New research has tipped London to lead the way in terms of economic value, although Northern cities aren’t to be underestimated in their own contributions.
A new study by the Hampshire Trust Bank in partnership with the Centre for Economics and Business Research (CEBR) has suggested that the UK’s SME’s will have increased their economic contribution to £217bn between 2015 and 2020.
London small businesses contributed the most in 2015 (£149bn), followed by Manchester (£12bn) and Birmingham (£6bn). London will also see the highest increase in SMEs, from 444,880 in 2015 to an anticipated 534,035 by 2020.

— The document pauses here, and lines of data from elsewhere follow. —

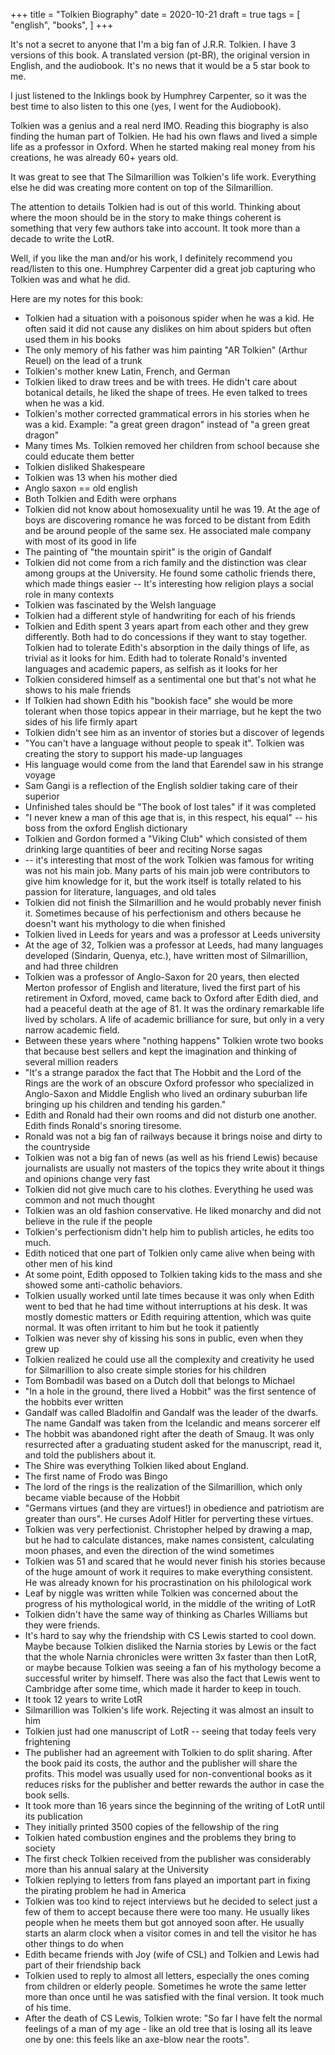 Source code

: +++
title = "Tolkien Biography"
date = 2020-10-21
draft = true
tags = [
    "english",
    "books",
]
+++

It's not a secret to anyone that I'm a big fan of J.R.R. Tolkien. I have 3
versions of this book. A translated version (pt-BR), the original version in
English, and the audiobook. It's no news that it would be a 5 star book to me.

I just listened to the Inklings book by Humphrey Carpenter, so it was the best
time to also listen to this one (yes, I went for the Audiobook).

Tolkien was a genius and a real nerd IMO. Reading this biography is also
finding the human part of Tolkien. He had his own flaws and lived a simple life
as a professor in Oxford. When he started making real money from his creations,
he was already 60+ years old.

It was great to see that The Silmarillion was Tolkien's life work. Everything
else he did was creating more content on top of the Silmarillion.

The attention to details Tolkien had is out of this world. Thinking about where
the moon should be in the story to make things coherent is something that very
few authors take into account. It took more than a decade to write the LotR.

Well, if you like the man and/or his work, I definitely recommend you
read/listen to this one. Humphrey Carpenter did a great job capturing who
Tolkien was and what he did.

Here are my notes for this book:

* Tolkien had a situation with a poisonous spider when he was a kid. He often said it did not cause any dislikes on him about spiders but often used them in his books
* The only memory of his father was him painting "AR Tolkien" (Arthur Reuel) on the lead of a trunk
* Tolkien's mother knew Latin, French, and German
* Tolkien liked to draw trees and be with trees. He didn't care about botanical details, he liked the shape of trees. He even talked to trees when he was a kid.
* Tolkien's mother corrected grammatical errors in his stories when he was a kid. Example: "a great green dragon" instead of "a green great dragon"
* Many times Ms. Tolkien removed her children from school because she could educate them better
* Tolkien disliked Shakespeare
* Tolkien was 13 when his mother died
* Anglo saxon == old english
* Both Tolkien and Edith were orphans
* Tolkien did not know about homosexuality until he was 19. At the age of boys are discovering romance he was forced to be distant from Edith and be around people of the same sex. He associated male company with most of its good in life
* The painting of "the mountain spirit" is the origin of Gandalf
* Tolkien did not come from a rich family and the distinction was clear among groups at the University. He found some catholic friends there, which made things easier -- It's interesting how religion plays a social role in many contexts
* Tolkien was fascinated by the Welsh language
* Tolkien had a different style of handwriting for each of his friends
* Tolkien and Edith spent 3 years apart from each other and they grew differently. Both had to do concessions if they want to stay together. Tolkien had to tolerate  Edith's absorption in the daily things of life, as trivial as it looks for him. Edith had to tolerate Ronald's invented languages and academic papers, as selfish as it looks for her
* Tolkien considered himself as a sentimental one but that's not what he shows to his male friends
* If Tolkien had shown Edith his "bookish face" she would be more tolerant when those topics appear in their marriage, but he kept the two sides of his life firmly apart
* Tolkien didn't see him as an inventor of stories but a discover of legends
* "You can't have a language without people to speak it". Tolkien was creating the story to support his made-up languages
* His language would come from the land that Earendel saw in his strange voyage
* Sam Gangi is a reflection of the English soldier taking care of their superior
* Unfinished tales should be "The book of lost tales" if it was completed
* "I never knew a man of this age that is, in this respect, his equal" -- his boss from the oxford English dictionary
* Tolkien and Gordon formed a "Viking Club" which consisted of them drinking large quantities of beer and reciting Norse sagas
* -- it's interesting that most of the work Tolkien was famous for writing was not his main job. Many parts of his main job were contributors to give him knowledge for it, but the work itself is totally related to his passion for literature, languages, and old tales
* Tolkien did not finish the Silmarillion and he would probably never finish it. Sometimes because of his perfectionism and others because he doesn't want his mythology to die when finished
* Tolkien lived in Leeds for years and was a professor at Leeds university
* At the age of 32, Tolkien was a professor at Leeds, had many languages developed (Sindarin, Quenya, etc.), have written most of Silmarillion, and had three children
* Tolkien was a professor of Anglo-Saxon for 20 years, then elected Merton professor of English and literature, lived the first part of his retirement in Oxford, moved, came back to Oxford after Edith died, and had a peaceful death at the age of 81. It was the ordinary remarkable life lived by scholars. A life of academic brilliance for sure, but only in a very narrow academic field.
* Between these years where "nothing happens" Tolkien wrote two books that because best sellers and kept the imagination and thinking of several million readers
* "It's a strange paradox the fact that The Hobbit and the Lord of the Rings are the work of an obscure Oxford professor who specialized in Anglo-Saxon and Middle English who lived an ordinary suburban life bringing up his children and tending his garden."
* Edith and Ronald had their own rooms and did not disturb one another. Edith finds Ronald's snoring tiresome.
* Ronald was not a big fan of railways because it brings noise and dirty to the countryside
* Tolkien was not a big fan of news (as well as his friend Lewis) because journalists are usually not masters of the topics they write about it things and opinions change very fast
* Tolkien did not give much care to his clothes. Everything he used was common and not much thought
* Tolkien was an old fashion conservative. He liked monarchy and did not believe in the rule if the people
* Tolkien's perfectionism didn't help him to publish articles, he edits too much.
* Edith noticed that one part of Tolkien only came alive when being with other men of his kind
* At some point, Edith opposed to Tolkien taking kids to the mass and she showed some anti-catholic behaviors.
* Tolkien usually worked until late times because it was only when Edith went to bed that he had time without interruptions at his desk. It was mostly domestic matters or Edith requiring attention, which was quite normal. It was often irritant to him but he took it patiently
* Tolkien was never shy of kissing his sons in public, even when they grew up
* Tolkien realized he could use all the complexity and creativity he used for Silmarillion to also create simple stories for his children
* Tom Bombadil was based on a Dutch doll that belongs to Michael
* "In a hole in the ground, there lived a Hobbit" was the first sentence of the hobbits ever written
* Gandalf was called Bladolfin and Gandalf was the leader of the dwarfs. The name Gandalf was taken from the Icelandic and means sorcerer elf
* The hobbit was abandoned right after the death of Smaug. It was only resurrected after a graduating student asked for the manuscript, read it, and told the publishers about it.
* The Shire was everything Tolkien liked about England.
* The first name of Frodo was Bingo
* The lord of the rings is the realization of the Silmarillion, which only became viable because of the Hobbit
* "Germans virtues (and they are virtues!) in obedience and patriotism are greater than ours". He curses Adolf Hitler for perverting these virtues.
* Tolkien was very perfectionist. Christopher helped by drawing a map, but he had to calculate distances, make names consistent, calculating moon phases, and even the direction of the wind sometimes
* Tolkien was 51 and scared that he would never finish his stories because of the huge amount of work it requires to make everything consistent. He was already known for his procrastination on his philological work
* Leaf by niggle was written while Tolkien was concerned about the progress of his mythological world, in the middle of the writing of LotR
* Tolkien didn't have the same way of thinking as Charles Williams but they were friends.
* It's hard to say why the friendship with CS Lewis started to cool down. Maybe because Tolkien disliked the Narnia stories by Lewis or the fact that the whole Narnia chronicles were written 3x faster than then LotR, or maybe because Tolkien was seeing a fan of his mythology become a successful writer by himself. There was also the fact that Lewis went to Cambridge after some time, which made it harder to keep in touch.
* It took 12  years to write LotR
* Silmarillion was Tolkien's life work. Rejecting it was almost an insult to him
* Tolkien just had one manuscript of LotR -- seeing that today feels very frightening
* The publisher had an agreement with Tolkien to do split sharing. After the book paid its costs, the author and the publisher will share the profits. This model was usually used for non-conventional books as it reduces risks for the publisher and better rewards the author in case the book sells.
* It took more than 16 years since the beginning of the writing of LotR until its publication
* They initially printed 3500 copies of the fellowship of the ring
* Tolkien hated combustion engines and the problems they bring to society
* The first check Tolkien received from the publisher was considerably more than his annual salary at the University
* Tolkien replying to letters from fans played an important part in fixing the pirating problem he had in America
* Tolkien was too kind to reject interviews but he decided to select just a few of them to accept because there were too many. He usually likes people when he meets them but got annoyed soon after. He usually starts an alarm clock when a visitor comes in and tell the visitor he has other things to do when
* Edith became friends with Joy (wife of CSL) and Tolkien and Lewis had part of their friendship back
* Tolkien used to reply to almost all letters, especially the ones coming from children or elderly people. Sometimes he wrote the same letter more than once until he was satisfied with the final version. It took much of his time.
* After the death of CS Lewis, Tolkien wrote: "So far I have felt the normal feelings of a man of my age - like an old tree that is losing all its leave one by one: this feels like an axe-blow near the roots".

The research analysed the UK’s top 10 cities and found that small businesses will increase their value add by an average of 11% by 2020. However Northern cities will be able boast a decent contribution to the UK economy too, with Leeds and Manchester predicted to boost their value add to the economy by 15%. Mark Sismey-Durrant, chief executive at Hampshire Trust Bank, said:
“Our report demonstrates the critical importance of SMEs as the engine room of the economy. Their sizeable contribution to the fortunes of the UK economy – growing to 27% of total business contribution by 2020 – cannot be ignored.”
Sismey-Durrant also highlighted the importance of the upcoming Autumn Statement. While the only small business rumours for this term’s statement revolve around updates on the Making Tax Digital initiative, Simsey-Durrant is urging the government to “keep the spotlight on smaller companies by creating conditions which will support their continued growth.”
Nina Skero, managing economist at CEBR, said: “This study demonstrates there is a positive story to be told about the UK’s SMEs and it is encouraging to see such strong growth being mirrored outside of the capital.
“We expect the importance of SMEs to the country’s economy to increase in the coming years and hope this research will inspire business leaders across the UK to invest in their growth strategies.”